Reporting from the Venice-Paris-Calais route of Venice Simplon-Orient-Express
Overcast day. Left Venice’ Santa Lucia Station at 11. Now we’re back from lunch, lounging in our “Cabin Suite,” as the VSOE calls two double compartments joined by a private, interior door. We gaze at high rocky crags, set against a cloud-filled sky punctuated by patches of blue.
Landscape is emerald green; hillsides covered with grape arbors and bright, orange-red poppies, which we’ve seen everywhere since we’ve been in Italy. We think we’re entering the Dolomites, but neither of us has made a move to consult our VSOE map. We’re resting, we tell ourselves.
It’s rained on and off, but the temperature is cooling. We’re feeling no pain.
Went through Verona during lunch. Our waiter mentioned it was the home of Romeo and Juliet. Knew that, but nice of him to remind us. Ah, romance. I drift off to sleep.
It’s overcast, as I said, but we like it that way. It makes our compartment quite comfortable. Mountains seem to be getting more massive as we continue north towards Switzerland. “Style of architecture looking more Swiss, less Italian,” I note, brilliantly, in my journal.
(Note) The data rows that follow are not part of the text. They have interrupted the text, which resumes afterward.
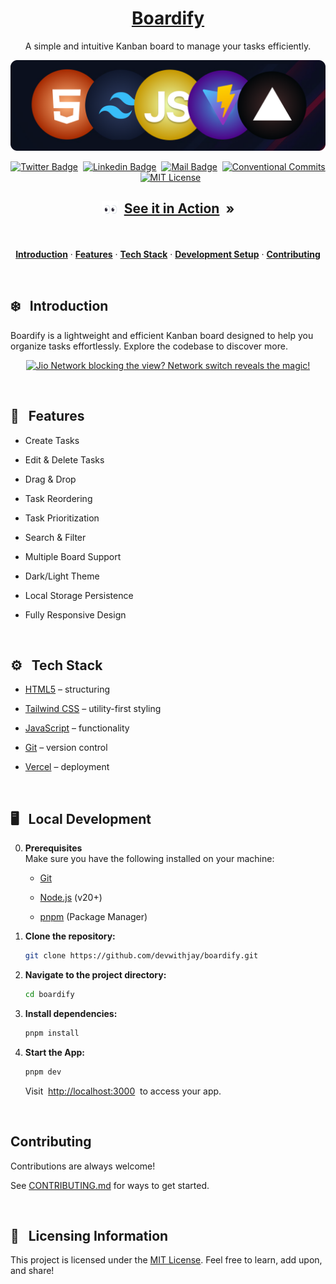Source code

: <a href="https://the-boardify.vercel.app">
  <h1 align="center">Boardify</h1>
</a>

<p align="center">
  A simple and intuitive Kanban board to manage your tasks efficiently.
</p>

<p align=center>
  <img width = "700px" alt="Jio Network blocking the view? Network switch reveals the magic!" src="./assets/tech-stack.png">
<p>

<div align="center">

[![Twitter Badge](https://img.shields.io/badge/-@devwithjay-1ca0f1?style=social&labelColor=red&logo=x&logoColor=black&link=https://twitter.com/devwithjay)](https://twitter.com/devwithjay)&nbsp;&nbsp;[![Linkedin Badge](https://img.shields.io/badge/@devwithjay-0e76a8)](https://www.linkedin.com/in/devwithjay/)&nbsp;&nbsp;[![Mail Badge](https://img.shields.io/badge/-hello@devwithjay.com-c0392b?style=flat&labelColor=c0392b&logo=gmail&logoColor=pink)](mailto:hello@devwithjay.com)&nbsp;&nbsp;[![Conventional Commits](https://img.shields.io/badge/Conventional%20Commits-1.0.0-%23FE5196?logo=conventionalcommits&logoColor=white)](https://conventionalcommits.org)&nbsp;&nbsp;[![MIT License](https://img.shields.io/badge/License-MIT-green.svg)](https://choosealicense.com/licenses/mit/)

</div>

<h2 align="center">

<img src = "./assets/eyes-to-see.gif" width = 26px align="top"/> &nbsp;[See it in Action](https://the-boardify.vercel.app/) &nbsp;»

</h2>

<br>

<p align="center">
  <a href="#introduction"><strong>Introduction</strong></a> 
	·&nbsp;<a href="#features"><strong>Features</strong></a> 
	·&nbsp;<a href="#tech-stack"><strong>Tech Stack</strong></a>
  ·&nbsp;<a href="#️local-development"><strong>Development Setup</strong></a>
  ·&nbsp;<a href="#contributing"><strong>Contributing</strong></a>
</p>
<br>

## <a name="introduction">❄️ &nbsp; Introduction</a>

Boardify is a lightweight and efficient Kanban board designed to help you organize tasks effortlessly. Explore the codebase to discover more.

<a href="https://the-boardify.vercel.app/">
  <p align=center>
    <img width = "650px" alt="Jio Network blocking the view? Network switch reveals the magic!" src="./assets/boardify.png">
  <p>
</a>

<br>

## <a name="features">🔋 &nbsp; Features</a>

- Create Tasks
  
- Edit & Delete Tasks
  
- Drag & Drop
  
- Task Reordering

- Task Prioritization
  
- Search & Filter
  
- Multiple Board Support

- Dark/Light Theme

- Local Storage Persistence

- Fully Responsive Design

<br>

## <a name="tech-stack">⚙️ &nbsp; Tech Stack</a>

- [HTML5](https://developer.mozilla.org/en-US/docs/Web/HTML) – structuring
  
- [Tailwind CSS](https://tailwindcss.com/) – utility-first styling
  
- [JavaScript](https://developer.mozilla.org/en-US/docs/Web/JavaScript) – functionality
  
- [Git](https://git-scm.com/) – version control
  
- [Vercel](https://vercel.com/) – deployment

<br>

## <a name="local-development"> 🖥️&nbsp;&nbsp; Local Development</a>

0.  **Prerequisites** <br>
    Make sure you have the following installed on your machine:

    - [Git](https://git-scm.com/)
  
    - [Node.js](https://nodejs.org/en) (v20+)
  
    - [pnpm](https://pnpm.io/) (Package Manager)

1.  **Clone the repository:**

    ```bash
    git clone https://github.com/devwithjay/boardify.git
    ```

2.  **Navigate to the project directory:**

    ```bash
    cd boardify
    ```

3.  **Install dependencies:**

    ```bash
    pnpm install
    ```

4.  **Start the App:**

    ```bash
    pnpm dev
    ```

    Visit &nbsp;[http://localhost:3000](http://localhost:3000)&nbsp; to access your app.

<br>

## Contributing

Contributions are always welcome!

See [CONTRIBUTING.md](./CONTRIBUTING.md) for ways to get started.

<br>

## 🪪&nbsp;&nbsp; Licensing Information

This project is licensed under the [MIT License](./LICENSE). Feel free to learn, add upon, and share!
Our morning departure went off without a hitch. We left the Cipriani Hotel by private boat to the train station. People coming in on the Trenitalia trains, even the folks from the snazzy, high-speed ETR 600s, were green with envy. The platform swarmed with the curious, anxious to catch a glimpse and a photo or two of this train straight out of “Lifestyles of the Rich & Famous.”
People crowded the windows to peer into the sleeping cars, and the VSOE staff graciously allowed themselves to be photographed with their many admirers. Even a group of Italian nuns got into the act.
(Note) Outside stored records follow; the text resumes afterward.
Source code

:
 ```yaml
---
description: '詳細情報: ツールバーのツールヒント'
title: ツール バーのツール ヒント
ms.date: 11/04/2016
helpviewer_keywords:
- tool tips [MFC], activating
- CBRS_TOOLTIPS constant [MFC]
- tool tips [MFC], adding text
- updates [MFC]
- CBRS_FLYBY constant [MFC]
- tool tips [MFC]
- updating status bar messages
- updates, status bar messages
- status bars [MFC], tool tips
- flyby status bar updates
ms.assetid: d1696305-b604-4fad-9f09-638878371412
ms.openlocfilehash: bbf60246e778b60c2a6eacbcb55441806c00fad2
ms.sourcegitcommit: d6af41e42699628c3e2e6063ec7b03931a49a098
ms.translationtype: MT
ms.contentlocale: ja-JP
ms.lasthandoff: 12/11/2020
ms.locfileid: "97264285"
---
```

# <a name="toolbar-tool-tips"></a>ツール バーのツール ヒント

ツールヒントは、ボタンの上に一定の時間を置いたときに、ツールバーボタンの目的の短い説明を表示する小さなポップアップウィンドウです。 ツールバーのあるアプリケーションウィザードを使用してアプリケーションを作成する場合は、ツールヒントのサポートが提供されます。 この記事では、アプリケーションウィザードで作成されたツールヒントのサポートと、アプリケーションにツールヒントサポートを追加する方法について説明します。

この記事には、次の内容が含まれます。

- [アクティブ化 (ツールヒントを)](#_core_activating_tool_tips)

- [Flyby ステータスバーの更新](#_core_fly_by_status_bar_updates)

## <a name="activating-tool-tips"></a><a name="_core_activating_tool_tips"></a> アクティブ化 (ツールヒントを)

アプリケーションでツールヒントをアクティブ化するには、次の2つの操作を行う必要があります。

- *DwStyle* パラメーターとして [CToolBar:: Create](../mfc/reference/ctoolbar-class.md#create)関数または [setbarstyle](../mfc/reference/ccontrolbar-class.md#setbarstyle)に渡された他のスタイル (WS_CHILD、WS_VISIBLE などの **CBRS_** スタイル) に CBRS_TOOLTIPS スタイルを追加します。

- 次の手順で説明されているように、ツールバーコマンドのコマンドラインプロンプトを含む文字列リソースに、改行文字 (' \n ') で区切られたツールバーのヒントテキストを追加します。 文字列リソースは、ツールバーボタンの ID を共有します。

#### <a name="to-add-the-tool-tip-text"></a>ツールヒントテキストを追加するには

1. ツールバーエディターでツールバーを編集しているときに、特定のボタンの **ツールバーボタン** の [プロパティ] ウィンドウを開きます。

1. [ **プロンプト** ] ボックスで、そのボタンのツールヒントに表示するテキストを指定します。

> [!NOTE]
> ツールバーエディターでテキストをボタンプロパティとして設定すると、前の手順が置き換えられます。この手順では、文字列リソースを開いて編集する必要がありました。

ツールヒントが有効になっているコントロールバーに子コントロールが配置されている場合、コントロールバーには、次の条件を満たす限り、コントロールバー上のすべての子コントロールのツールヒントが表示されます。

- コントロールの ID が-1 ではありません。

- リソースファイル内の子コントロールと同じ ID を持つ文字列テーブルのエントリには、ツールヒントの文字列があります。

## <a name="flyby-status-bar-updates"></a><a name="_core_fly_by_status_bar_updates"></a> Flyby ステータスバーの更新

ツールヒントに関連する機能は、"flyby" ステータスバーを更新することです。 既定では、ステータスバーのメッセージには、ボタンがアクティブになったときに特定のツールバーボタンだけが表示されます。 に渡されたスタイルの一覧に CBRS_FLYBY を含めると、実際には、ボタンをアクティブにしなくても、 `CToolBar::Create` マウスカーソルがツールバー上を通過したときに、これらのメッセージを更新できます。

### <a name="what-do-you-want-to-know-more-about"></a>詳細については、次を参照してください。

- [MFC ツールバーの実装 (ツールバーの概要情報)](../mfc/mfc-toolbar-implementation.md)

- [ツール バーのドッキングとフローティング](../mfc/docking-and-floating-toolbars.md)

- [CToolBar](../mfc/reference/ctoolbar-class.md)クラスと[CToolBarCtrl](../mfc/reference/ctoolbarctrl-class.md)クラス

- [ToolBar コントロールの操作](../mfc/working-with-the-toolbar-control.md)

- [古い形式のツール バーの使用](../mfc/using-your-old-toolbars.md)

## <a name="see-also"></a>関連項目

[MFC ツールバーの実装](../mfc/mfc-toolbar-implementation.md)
Jake, a New Zealander and our compartment steward, welcomed us each with a glass of champagne in a distinctive VSOE flute on a doily and a nice “Happy Anniversary” card from the train manager. We’re taking this special trip to celebrate our 30th. And what better way for us to celebrate?
Now Eleanor is sound asleep, exhausted by all the amenities she’s been enjoying. The mountainsides are getting steeper as we move further into the Alps.
Lunch was in the diner “L’Oriental” — which we think looks like a Chinese black lacquered box. We ordered a half bottle of Campogiovanni Brunello Di Montalcino, 2004, an Italian red wine which went wonderfully with our set menu: monkfish, red pepper stuffed with basmati rice, a grilled fennel, dessert of mixed red berries—raspberries, strawberries, blueberries, drizzled with triple sec. With our coffee they gave us a little plate of macaroons, melt-in-your-mouth soft, and three little squares of chocolate.
Amazing how much we love those little touches—the chocolates had the swirling VSOE logo on them. We practically squealed with delight.
As my 94-year-old mother would say: “We could get used to this.”